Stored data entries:
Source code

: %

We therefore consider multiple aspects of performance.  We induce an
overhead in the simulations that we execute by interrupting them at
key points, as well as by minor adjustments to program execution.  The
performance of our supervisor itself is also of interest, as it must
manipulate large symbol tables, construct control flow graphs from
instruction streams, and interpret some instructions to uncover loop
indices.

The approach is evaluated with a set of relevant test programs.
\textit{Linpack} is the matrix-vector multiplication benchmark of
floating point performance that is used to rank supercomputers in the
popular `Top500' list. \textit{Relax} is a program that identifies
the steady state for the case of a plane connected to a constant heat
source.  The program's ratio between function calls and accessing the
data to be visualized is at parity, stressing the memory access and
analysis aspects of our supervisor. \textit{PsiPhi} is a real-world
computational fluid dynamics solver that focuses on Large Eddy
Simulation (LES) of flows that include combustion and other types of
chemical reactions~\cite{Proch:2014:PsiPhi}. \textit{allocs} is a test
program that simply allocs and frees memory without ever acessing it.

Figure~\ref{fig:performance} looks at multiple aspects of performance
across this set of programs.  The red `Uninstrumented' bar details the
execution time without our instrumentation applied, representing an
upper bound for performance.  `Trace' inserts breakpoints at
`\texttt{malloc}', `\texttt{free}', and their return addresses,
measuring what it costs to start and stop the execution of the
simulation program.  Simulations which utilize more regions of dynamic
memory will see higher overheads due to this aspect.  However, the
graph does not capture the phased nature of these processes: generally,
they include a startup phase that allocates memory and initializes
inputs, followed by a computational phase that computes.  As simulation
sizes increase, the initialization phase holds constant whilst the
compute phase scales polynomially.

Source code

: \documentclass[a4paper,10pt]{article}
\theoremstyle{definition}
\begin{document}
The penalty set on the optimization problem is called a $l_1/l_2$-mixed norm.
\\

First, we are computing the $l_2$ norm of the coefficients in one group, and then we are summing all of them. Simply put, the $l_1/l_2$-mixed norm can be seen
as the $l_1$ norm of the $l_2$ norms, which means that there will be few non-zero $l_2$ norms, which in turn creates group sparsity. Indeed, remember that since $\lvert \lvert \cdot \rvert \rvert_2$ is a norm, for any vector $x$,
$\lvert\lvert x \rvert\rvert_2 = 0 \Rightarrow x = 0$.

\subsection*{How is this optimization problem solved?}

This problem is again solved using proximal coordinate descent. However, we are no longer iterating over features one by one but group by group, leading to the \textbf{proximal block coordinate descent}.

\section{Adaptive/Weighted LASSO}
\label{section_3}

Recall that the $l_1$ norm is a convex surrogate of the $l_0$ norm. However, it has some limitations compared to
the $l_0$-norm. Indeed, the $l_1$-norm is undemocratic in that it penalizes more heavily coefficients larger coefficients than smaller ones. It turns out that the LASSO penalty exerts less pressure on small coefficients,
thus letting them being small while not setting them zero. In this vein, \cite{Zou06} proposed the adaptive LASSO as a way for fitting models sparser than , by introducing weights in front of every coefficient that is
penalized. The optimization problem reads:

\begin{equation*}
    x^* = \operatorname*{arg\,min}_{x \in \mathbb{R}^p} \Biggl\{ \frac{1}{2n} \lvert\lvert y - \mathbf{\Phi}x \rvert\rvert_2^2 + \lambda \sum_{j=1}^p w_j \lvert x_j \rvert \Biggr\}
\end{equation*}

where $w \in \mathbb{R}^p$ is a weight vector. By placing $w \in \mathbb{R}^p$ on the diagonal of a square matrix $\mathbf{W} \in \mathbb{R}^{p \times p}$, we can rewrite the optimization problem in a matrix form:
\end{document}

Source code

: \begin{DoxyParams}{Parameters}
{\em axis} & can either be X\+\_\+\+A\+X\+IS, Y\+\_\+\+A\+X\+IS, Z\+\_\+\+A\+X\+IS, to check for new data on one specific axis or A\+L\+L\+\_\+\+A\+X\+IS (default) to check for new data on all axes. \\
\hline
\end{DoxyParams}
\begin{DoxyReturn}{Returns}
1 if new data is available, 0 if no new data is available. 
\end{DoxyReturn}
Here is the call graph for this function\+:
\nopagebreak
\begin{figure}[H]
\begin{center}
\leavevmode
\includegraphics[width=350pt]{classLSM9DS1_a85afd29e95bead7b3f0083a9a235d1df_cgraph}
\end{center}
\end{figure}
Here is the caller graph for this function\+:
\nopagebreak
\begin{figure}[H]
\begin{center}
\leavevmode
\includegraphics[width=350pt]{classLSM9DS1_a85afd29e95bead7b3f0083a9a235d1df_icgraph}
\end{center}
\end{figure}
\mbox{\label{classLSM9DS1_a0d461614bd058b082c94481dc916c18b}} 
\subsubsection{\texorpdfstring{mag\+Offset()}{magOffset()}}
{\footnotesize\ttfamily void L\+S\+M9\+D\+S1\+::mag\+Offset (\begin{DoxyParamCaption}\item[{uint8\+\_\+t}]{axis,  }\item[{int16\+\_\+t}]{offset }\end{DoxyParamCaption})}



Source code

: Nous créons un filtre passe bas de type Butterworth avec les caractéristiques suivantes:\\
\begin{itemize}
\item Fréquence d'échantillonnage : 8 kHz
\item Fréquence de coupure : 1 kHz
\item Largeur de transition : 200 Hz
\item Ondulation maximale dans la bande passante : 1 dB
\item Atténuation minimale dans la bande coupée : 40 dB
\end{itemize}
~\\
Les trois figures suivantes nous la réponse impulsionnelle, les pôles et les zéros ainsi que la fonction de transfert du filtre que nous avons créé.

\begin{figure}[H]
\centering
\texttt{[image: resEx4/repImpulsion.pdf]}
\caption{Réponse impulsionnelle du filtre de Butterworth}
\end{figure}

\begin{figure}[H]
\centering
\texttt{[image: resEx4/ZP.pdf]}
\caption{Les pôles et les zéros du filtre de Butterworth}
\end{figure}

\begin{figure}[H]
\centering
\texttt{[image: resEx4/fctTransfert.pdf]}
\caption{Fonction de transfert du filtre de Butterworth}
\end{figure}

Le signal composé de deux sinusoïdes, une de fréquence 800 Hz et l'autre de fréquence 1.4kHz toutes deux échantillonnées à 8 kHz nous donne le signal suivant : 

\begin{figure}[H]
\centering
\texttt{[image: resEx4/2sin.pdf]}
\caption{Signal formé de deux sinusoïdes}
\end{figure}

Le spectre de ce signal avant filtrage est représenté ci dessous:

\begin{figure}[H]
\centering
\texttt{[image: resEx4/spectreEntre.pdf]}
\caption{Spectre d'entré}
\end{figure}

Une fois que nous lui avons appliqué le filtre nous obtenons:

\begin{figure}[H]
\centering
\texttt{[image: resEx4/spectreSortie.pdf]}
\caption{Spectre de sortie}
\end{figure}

---

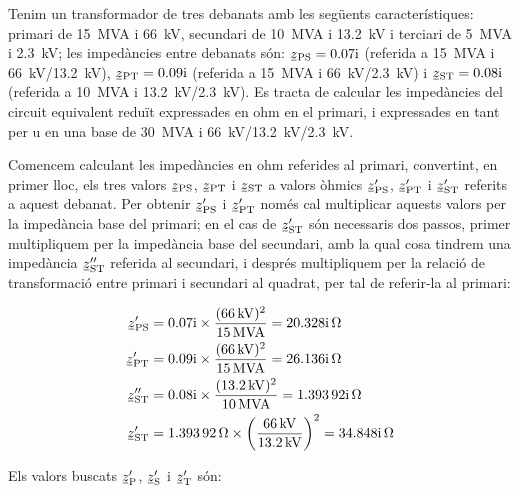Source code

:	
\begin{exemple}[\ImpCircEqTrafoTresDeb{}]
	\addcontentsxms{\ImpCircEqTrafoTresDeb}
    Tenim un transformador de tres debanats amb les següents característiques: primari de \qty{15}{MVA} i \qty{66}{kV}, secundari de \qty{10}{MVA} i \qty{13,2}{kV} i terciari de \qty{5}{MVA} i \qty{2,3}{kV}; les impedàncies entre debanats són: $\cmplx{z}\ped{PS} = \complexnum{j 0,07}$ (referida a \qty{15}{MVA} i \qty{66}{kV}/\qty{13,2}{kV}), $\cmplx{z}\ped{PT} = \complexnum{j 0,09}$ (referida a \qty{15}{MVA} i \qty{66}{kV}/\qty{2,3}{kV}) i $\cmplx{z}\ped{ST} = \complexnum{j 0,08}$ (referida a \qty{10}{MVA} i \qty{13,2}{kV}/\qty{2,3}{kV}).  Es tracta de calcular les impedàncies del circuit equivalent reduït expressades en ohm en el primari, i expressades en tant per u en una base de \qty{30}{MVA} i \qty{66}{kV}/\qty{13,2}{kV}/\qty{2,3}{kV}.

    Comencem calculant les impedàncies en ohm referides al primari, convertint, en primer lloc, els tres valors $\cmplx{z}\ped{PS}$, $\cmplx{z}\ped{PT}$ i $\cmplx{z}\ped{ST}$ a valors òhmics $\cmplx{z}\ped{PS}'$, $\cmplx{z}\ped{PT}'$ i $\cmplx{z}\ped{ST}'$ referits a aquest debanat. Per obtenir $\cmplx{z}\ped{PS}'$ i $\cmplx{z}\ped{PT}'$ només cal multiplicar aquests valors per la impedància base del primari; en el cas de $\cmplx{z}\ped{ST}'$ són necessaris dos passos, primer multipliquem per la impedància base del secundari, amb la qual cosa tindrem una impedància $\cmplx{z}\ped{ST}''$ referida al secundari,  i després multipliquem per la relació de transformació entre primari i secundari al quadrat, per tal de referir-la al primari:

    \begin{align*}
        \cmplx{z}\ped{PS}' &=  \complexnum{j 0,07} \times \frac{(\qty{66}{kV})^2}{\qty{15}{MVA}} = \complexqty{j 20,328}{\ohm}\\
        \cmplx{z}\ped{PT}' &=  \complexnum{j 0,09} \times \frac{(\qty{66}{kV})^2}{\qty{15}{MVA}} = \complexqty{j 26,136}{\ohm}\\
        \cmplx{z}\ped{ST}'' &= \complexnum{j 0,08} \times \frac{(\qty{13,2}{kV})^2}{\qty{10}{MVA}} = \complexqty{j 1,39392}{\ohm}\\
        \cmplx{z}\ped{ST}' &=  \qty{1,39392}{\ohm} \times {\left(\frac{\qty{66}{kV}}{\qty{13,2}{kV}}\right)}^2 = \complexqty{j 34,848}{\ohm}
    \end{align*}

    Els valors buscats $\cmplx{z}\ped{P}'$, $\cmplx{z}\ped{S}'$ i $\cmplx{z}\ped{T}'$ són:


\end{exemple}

TASK DESCRIPTION » Of the records above, copy each line that includes "some".

SOLUTION TO THIS PROBLEM »
instruction streams, and interpret some instructions to uncover loop
Recall that the $l_1$ norm is a convex surrogate of the $l_0$ norm. However, it has some limitations compared to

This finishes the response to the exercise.